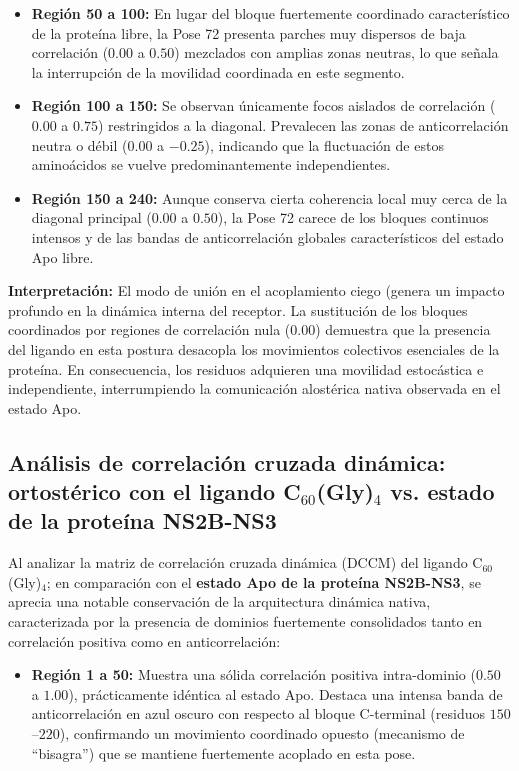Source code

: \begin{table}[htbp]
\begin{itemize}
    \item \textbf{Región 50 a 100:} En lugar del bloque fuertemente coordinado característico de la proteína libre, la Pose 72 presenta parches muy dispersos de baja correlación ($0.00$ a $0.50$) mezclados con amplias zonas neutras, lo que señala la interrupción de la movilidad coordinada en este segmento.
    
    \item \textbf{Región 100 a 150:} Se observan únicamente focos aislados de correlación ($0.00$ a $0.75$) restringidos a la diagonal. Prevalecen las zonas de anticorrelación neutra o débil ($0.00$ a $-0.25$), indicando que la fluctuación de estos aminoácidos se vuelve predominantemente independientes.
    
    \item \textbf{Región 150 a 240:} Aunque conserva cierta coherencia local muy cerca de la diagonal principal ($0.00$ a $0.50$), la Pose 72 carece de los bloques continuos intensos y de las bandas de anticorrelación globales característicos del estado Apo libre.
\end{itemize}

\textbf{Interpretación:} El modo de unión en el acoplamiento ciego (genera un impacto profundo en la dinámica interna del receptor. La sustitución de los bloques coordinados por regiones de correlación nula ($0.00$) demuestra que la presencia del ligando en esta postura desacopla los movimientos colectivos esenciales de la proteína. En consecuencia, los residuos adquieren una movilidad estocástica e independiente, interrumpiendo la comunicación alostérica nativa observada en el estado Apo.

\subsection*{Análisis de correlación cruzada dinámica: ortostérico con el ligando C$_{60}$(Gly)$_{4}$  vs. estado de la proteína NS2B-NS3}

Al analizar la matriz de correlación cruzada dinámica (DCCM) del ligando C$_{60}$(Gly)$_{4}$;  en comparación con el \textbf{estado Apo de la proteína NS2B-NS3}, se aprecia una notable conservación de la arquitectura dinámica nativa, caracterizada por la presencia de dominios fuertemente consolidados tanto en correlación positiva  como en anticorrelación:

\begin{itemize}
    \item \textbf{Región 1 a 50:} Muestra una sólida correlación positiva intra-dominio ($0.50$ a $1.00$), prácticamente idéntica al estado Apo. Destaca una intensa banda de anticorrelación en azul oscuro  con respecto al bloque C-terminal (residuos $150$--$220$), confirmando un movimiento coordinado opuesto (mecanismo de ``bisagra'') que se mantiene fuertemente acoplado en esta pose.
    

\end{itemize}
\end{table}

----------

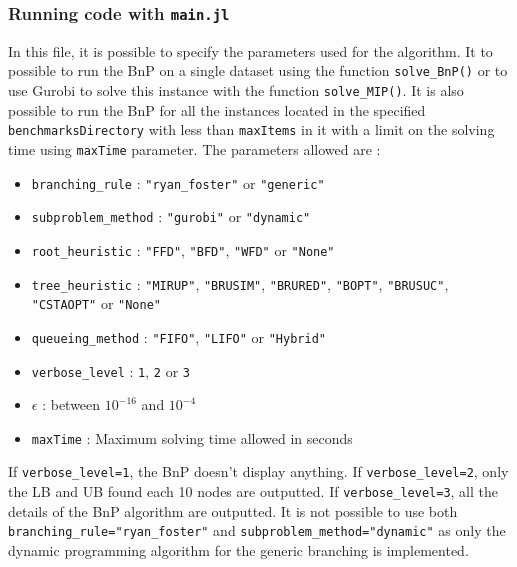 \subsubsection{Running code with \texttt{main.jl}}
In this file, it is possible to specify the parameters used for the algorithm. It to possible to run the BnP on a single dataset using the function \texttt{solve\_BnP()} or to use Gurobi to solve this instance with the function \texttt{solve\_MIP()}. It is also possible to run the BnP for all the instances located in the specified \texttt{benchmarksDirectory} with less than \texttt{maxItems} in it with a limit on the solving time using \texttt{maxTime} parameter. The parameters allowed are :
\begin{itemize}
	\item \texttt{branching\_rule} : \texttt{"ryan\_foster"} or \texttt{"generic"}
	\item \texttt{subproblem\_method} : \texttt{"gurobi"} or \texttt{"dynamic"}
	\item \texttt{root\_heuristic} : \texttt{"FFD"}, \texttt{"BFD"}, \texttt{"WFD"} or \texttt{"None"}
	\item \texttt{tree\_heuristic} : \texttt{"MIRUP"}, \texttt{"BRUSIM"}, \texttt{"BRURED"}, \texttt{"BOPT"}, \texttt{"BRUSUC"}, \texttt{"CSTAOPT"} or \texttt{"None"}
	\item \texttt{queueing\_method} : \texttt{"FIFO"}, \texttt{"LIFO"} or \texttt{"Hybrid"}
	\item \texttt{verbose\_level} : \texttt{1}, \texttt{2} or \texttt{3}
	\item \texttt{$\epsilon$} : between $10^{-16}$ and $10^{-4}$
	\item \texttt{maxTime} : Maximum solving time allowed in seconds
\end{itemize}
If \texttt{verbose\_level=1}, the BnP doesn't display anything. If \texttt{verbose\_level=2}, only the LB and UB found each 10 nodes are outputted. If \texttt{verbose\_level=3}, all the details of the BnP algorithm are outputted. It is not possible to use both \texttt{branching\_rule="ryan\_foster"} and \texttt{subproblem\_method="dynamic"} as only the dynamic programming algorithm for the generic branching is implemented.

----------

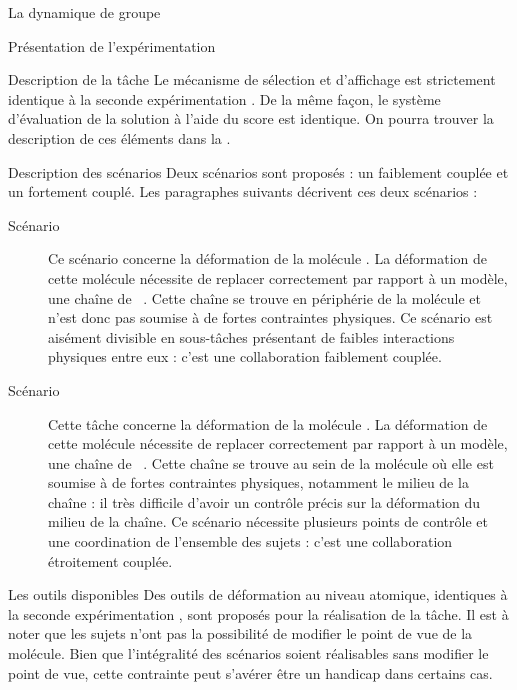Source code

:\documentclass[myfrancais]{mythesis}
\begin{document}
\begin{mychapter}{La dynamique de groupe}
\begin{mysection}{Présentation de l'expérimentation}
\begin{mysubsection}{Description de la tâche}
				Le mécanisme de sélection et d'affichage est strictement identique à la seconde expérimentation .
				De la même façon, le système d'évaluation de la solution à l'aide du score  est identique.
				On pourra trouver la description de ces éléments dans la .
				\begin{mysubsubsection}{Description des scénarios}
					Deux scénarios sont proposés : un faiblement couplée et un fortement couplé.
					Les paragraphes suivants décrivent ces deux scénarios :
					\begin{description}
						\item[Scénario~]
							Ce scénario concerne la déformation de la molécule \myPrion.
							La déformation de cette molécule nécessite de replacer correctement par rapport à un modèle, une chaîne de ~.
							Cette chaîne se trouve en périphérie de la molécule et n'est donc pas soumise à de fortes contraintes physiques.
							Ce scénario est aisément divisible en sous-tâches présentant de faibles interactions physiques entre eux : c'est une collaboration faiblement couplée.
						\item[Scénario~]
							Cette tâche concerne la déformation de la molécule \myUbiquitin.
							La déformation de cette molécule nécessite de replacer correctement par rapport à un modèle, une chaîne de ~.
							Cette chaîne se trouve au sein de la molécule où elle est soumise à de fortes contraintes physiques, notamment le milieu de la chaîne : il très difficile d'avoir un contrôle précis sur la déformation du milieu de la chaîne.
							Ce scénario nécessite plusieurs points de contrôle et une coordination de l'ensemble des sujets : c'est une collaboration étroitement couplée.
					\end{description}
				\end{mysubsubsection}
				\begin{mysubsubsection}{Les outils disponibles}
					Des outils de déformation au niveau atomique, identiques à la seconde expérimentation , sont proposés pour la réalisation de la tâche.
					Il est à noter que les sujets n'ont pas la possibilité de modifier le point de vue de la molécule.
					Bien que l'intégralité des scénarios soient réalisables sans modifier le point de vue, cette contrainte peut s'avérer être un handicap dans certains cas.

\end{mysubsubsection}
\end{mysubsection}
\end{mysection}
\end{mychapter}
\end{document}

----------

◆ **YOUR ASSIGNMENT**
Your answer should be the lines of the records that hold the string "subproblem".

◆ **ANSWER TO THE PROBLEM**
	\item \texttt{subproblem\_method} : \texttt{"gurobi"} or \texttt{"dynamic"}
If \texttt{verbose\_level=1}, the BnP doesn't display anything. If \texttt{verbose\_level=2}, only the LB and UB found each 10 nodes are outputted. If \texttt{verbose\_level=3}, all the details of the BnP algorithm are outputted. It is not possible to use both \texttt{branching\_rule="ryan\_foster"} and \texttt{subproblem\_method="dynamic"} as only the dynamic programming algorithm for the generic branching is implemented.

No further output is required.